Whenever a line below holds the word "licenses", count it; then give the total and nothing else.

▬▬▬

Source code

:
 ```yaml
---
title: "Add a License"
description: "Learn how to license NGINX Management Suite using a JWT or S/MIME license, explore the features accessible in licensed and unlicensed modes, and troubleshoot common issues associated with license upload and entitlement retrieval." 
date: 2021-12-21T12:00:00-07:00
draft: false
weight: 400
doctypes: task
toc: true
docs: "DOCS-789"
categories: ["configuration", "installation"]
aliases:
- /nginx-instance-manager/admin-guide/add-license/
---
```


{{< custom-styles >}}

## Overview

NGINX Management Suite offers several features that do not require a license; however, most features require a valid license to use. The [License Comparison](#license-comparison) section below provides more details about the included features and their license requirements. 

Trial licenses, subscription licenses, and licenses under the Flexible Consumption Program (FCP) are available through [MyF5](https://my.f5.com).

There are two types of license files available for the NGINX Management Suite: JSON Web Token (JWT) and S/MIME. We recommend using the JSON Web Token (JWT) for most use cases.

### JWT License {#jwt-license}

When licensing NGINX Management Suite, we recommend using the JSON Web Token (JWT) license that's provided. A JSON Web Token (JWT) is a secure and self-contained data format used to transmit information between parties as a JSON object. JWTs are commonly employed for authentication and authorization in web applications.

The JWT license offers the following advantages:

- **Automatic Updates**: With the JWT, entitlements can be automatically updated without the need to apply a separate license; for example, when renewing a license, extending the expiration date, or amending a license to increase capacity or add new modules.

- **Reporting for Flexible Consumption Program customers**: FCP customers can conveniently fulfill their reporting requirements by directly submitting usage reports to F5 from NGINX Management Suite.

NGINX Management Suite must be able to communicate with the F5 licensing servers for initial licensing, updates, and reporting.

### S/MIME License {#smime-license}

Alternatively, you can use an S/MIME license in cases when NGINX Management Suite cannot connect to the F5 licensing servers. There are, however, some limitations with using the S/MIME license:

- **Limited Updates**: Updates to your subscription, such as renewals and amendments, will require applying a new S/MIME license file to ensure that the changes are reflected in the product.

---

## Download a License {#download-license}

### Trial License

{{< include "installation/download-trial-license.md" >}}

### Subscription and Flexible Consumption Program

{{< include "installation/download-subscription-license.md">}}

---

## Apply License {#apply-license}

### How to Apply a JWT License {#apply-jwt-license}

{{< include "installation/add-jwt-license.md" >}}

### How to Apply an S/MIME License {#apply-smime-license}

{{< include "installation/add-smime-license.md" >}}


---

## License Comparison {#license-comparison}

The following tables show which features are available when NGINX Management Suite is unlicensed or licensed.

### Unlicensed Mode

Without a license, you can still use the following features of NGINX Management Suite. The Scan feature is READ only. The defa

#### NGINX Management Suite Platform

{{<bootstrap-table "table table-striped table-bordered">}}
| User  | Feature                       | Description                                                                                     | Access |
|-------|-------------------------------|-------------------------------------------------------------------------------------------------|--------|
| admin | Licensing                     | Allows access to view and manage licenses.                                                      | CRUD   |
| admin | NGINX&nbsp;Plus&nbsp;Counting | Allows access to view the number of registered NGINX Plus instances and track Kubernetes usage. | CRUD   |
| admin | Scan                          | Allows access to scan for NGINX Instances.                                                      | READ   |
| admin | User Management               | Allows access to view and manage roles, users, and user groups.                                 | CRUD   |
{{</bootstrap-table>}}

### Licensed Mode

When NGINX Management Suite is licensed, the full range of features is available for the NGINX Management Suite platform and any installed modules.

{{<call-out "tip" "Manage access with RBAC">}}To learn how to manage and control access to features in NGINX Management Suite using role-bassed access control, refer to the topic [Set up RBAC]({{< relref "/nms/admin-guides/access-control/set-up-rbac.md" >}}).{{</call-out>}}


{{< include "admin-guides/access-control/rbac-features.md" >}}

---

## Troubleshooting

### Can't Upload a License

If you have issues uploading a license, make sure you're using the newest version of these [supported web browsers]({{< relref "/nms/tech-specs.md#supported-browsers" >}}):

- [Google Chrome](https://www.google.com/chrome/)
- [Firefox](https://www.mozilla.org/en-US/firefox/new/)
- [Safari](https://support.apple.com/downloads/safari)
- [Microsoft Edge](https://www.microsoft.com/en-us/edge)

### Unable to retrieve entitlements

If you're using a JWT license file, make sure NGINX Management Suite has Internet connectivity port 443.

▬▬▬

— Task result —
2